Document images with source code

━━━━

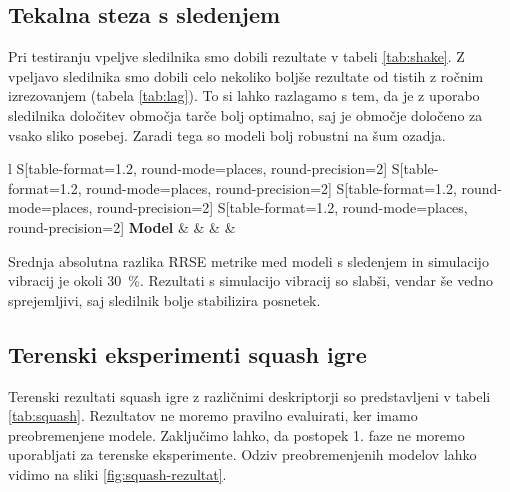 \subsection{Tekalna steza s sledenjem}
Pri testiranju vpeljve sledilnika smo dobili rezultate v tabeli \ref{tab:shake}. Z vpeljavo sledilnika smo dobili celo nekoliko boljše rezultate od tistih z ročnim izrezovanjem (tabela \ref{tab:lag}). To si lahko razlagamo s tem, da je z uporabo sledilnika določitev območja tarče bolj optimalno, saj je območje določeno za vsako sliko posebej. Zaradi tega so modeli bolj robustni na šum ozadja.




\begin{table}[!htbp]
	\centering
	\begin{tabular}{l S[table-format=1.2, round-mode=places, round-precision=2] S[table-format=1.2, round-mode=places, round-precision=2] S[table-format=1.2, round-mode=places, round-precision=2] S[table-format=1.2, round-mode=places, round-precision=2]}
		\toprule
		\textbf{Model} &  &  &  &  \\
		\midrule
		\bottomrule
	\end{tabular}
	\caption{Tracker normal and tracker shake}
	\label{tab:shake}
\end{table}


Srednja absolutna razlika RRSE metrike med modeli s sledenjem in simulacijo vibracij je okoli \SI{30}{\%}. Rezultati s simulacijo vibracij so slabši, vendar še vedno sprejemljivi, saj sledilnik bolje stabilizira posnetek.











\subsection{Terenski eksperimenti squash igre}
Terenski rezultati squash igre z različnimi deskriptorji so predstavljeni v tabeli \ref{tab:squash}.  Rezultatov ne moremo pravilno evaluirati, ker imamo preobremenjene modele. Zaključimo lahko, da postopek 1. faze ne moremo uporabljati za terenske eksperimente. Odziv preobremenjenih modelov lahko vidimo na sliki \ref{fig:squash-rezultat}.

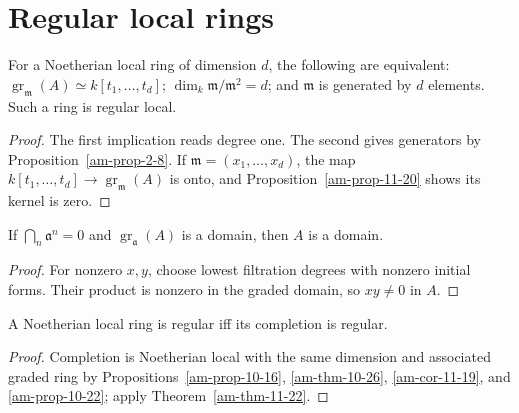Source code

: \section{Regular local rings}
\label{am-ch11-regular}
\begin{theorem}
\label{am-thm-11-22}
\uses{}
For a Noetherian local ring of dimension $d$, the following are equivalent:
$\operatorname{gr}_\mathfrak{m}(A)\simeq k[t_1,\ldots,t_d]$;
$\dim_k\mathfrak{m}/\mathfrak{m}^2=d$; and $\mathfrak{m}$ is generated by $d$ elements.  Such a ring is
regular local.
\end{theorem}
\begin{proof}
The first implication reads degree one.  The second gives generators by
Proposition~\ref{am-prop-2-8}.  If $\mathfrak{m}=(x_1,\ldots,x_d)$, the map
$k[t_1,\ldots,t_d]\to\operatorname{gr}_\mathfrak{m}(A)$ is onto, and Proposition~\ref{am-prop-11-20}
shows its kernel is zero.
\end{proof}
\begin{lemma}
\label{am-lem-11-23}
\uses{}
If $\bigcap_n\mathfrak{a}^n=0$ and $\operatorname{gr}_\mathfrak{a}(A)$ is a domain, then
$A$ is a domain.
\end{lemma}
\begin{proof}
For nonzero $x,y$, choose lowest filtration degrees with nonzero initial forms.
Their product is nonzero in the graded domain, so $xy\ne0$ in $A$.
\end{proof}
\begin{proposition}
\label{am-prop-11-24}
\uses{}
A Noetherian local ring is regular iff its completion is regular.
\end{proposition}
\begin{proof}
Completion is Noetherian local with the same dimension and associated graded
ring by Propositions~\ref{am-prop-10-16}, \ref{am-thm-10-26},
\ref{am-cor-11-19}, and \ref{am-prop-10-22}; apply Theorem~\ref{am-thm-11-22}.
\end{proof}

━━━━

Every record above should be transcribed exactly; the pictures stay out of the copy.

 \subsection{Tekalna steza s sledenjem}
Pri testiranju vpeljve sledilnika smo dobili rezultate v tabeli \ref{tab:shake}. Z vpeljavo sledilnika smo dobili celo nekoliko boljše rezultate od tistih z ročnim izrezovanjem (tabela \ref{tab:lag}). To si lahko razlagamo s tem, da je z uporabo sledilnika določitev območja tarče bolj optimalno, saj je območje določeno za vsako sliko posebej. Zaradi tega so modeli bolj robustni na šum ozadja.




\begin{table}[!htbp]
	\centering
	\begin{tabular}{l S[table-format=1.2, round-mode=places, round-precision=2] S[table-format=1.2, round-mode=places, round-precision=2] S[table-format=1.2, round-mode=places, round-precision=2] S[table-format=1.2, round-mode=places, round-precision=2]}
		\toprule
		\textbf{Model} &  &  &  &  \\
		\midrule
		\bottomrule
	\end{tabular}
	\caption{Tracker normal and tracker shake}
	\label{tab:shake}
\end{table}


Srednja absolutna razlika RRSE metrike med modeli s sledenjem in simulacijo vibracij je okoli \SI{30}{\%}. Rezultati s simulacijo vibracij so slabši, vendar še vedno sprejemljivi, saj sledilnik bolje stabilizira posnetek.











\subsection{Terenski eksperimenti squash igre}
Terenski rezultati squash igre z različnimi deskriptorji so predstavljeni v tabeli \ref{tab:squash}.  Rezultatov ne moremo pravilno evaluirati, ker imamo preobremenjene modele. Zaključimo lahko, da postopek 1. faze ne moremo uporabljati za terenske eksperimente. Odziv preobremenjenih modelov lahko vidimo na sliki \ref{fig:squash-rezultat}.

Source code

: \section{Regular local rings}
\label{am-ch11-regular}
\begin{theorem}
\label{am-thm-11-22}
\uses{}
For a Noetherian local ring of dimension $d$, the following are equivalent:
$\operatorname{gr}_\mathfrak{m}(A)\simeq k[t_1,\ldots,t_d]$;
$\dim_k\mathfrak{m}/\mathfrak{m}^2=d$; and $\mathfrak{m}$ is generated by $d$ elements.  Such a ring is
regular local.
\end{theorem}
\begin{proof}
The first implication reads degree one.  The second gives generators by
Proposition~\ref{am-prop-2-8}.  If $\mathfrak{m}=(x_1,\ldots,x_d)$, the map
$k[t_1,\ldots,t_d]\to\operatorname{gr}_\mathfrak{m}(A)$ is onto, and Proposition~\ref{am-prop-11-20}
shows its kernel is zero.
\end{proof}
\begin{lemma}
\label{am-lem-11-23}
\uses{}
If $\bigcap_n\mathfrak{a}^n=0$ and $\operatorname{gr}_\mathfrak{a}(A)$ is a domain, then
$A$ is a domain.
\end{lemma}
\begin{proof}
For nonzero $x,y$, choose lowest filtration degrees with nonzero initial forms.
Their product is nonzero in the graded domain, so $xy\ne0$ in $A$.
\end{proof}
\begin{proposition}
\label{am-prop-11-24}
\uses{}
A Noetherian local ring is regular iff its completion is regular.
\end{proposition}
\begin{proof}
Completion is Noetherian local with the same dimension and associated graded
ring by Propositions~\ref{am-prop-10-16}, \ref{am-thm-10-26},
\ref{am-cor-11-19}, and \ref{am-prop-10-22}; apply Theorem~\ref{am-thm-11-22}.
\end{proof}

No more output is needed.